::: PROVIDED DATA :::
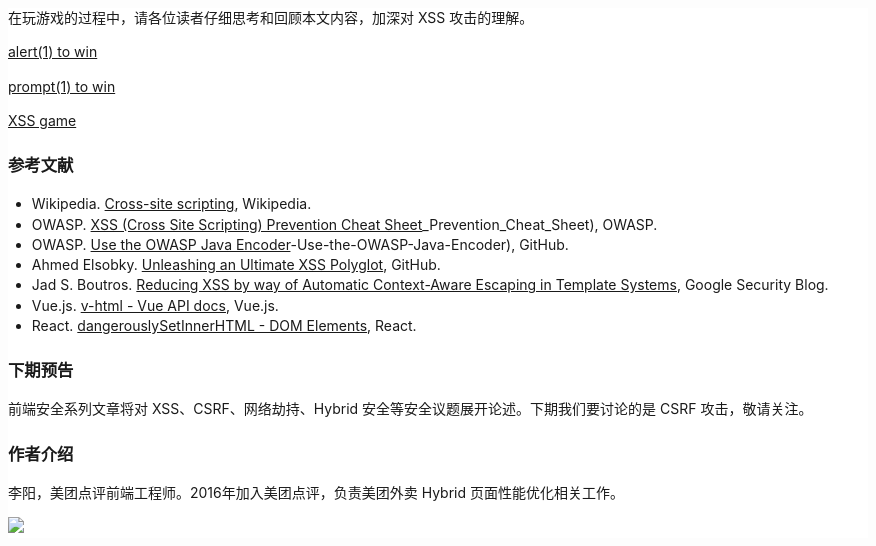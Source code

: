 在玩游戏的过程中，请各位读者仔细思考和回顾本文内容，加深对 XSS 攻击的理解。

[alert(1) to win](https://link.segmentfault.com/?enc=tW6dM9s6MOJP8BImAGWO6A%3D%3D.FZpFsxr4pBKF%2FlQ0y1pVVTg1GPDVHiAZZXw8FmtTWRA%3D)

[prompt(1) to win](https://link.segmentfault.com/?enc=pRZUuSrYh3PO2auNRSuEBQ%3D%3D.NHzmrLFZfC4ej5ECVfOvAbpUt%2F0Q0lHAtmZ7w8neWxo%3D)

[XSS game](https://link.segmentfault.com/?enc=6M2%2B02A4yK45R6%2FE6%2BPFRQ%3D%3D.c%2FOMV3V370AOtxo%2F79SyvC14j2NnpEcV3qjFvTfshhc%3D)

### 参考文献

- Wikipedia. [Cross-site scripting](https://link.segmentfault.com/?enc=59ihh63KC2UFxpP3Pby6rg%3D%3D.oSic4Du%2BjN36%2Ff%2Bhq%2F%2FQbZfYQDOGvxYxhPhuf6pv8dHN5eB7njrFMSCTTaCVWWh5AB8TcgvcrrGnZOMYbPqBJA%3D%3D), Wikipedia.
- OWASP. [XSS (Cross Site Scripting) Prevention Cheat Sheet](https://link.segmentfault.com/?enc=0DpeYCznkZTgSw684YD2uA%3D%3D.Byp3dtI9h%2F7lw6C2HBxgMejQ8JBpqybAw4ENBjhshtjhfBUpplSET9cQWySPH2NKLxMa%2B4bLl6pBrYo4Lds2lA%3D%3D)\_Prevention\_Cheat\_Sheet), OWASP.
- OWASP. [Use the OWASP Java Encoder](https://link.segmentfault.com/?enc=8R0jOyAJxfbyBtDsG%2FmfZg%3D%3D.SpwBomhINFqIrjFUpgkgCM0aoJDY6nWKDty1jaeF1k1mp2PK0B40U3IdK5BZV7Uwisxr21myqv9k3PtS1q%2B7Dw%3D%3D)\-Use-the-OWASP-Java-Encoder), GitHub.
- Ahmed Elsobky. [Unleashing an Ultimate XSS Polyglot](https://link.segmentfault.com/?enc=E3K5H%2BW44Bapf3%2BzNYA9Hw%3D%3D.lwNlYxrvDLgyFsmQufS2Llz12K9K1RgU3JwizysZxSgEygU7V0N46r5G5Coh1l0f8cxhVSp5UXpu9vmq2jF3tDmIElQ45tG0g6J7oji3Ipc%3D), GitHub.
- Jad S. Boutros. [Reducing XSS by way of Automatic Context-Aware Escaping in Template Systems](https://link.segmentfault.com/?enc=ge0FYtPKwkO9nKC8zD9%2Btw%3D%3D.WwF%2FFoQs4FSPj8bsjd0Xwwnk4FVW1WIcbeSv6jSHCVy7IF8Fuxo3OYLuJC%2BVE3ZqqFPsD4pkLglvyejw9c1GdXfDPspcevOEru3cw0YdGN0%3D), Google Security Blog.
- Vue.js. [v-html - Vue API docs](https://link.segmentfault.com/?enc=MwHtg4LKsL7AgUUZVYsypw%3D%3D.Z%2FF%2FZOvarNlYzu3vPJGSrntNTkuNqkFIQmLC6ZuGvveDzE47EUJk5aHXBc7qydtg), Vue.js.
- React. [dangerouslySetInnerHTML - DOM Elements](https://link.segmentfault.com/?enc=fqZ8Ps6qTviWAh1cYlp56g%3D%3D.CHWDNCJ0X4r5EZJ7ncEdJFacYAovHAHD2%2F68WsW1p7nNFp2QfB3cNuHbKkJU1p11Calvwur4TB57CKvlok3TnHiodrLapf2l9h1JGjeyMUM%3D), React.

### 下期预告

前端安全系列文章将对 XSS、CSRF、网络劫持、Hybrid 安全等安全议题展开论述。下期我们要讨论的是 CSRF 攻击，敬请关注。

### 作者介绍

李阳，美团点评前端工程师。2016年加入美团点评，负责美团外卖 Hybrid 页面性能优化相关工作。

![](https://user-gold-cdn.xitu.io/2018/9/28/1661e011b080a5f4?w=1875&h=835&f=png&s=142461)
:::
Each line in the data that holds the string "OWASP" must be returned.

- OWASP. [XSS (Cross Site Scripting) Prevention Cheat Sheet](https://link.segmentfault.com/?enc=0DpeYCznkZTgSw684YD2uA%3D%3D.Byp3dtI9h%2F7lw6C2HBxgMejQ8JBpqybAw4ENBjhshtjhfBUpplSET9cQWySPH2NKLxMa%2B4bLl6pBrYo4Lds2lA%3D%3D)\_Prevention\_Cheat\_Sheet), OWASP.
- OWASP. [Use the OWASP Java Encoder](https://link.segmentfault.com/?enc=8R0jOyAJxfbyBtDsG%2FmfZg%3D%3D.SpwBomhINFqIrjFUpgkgCM0aoJDY6nWKDty1jaeF1k1mp2PK0B40U3IdK5BZV7Uwisxr21myqv9k3PtS1q%2B7Dw%3D%3D)\-Use-the-OWASP-Java-Encoder), GitHub.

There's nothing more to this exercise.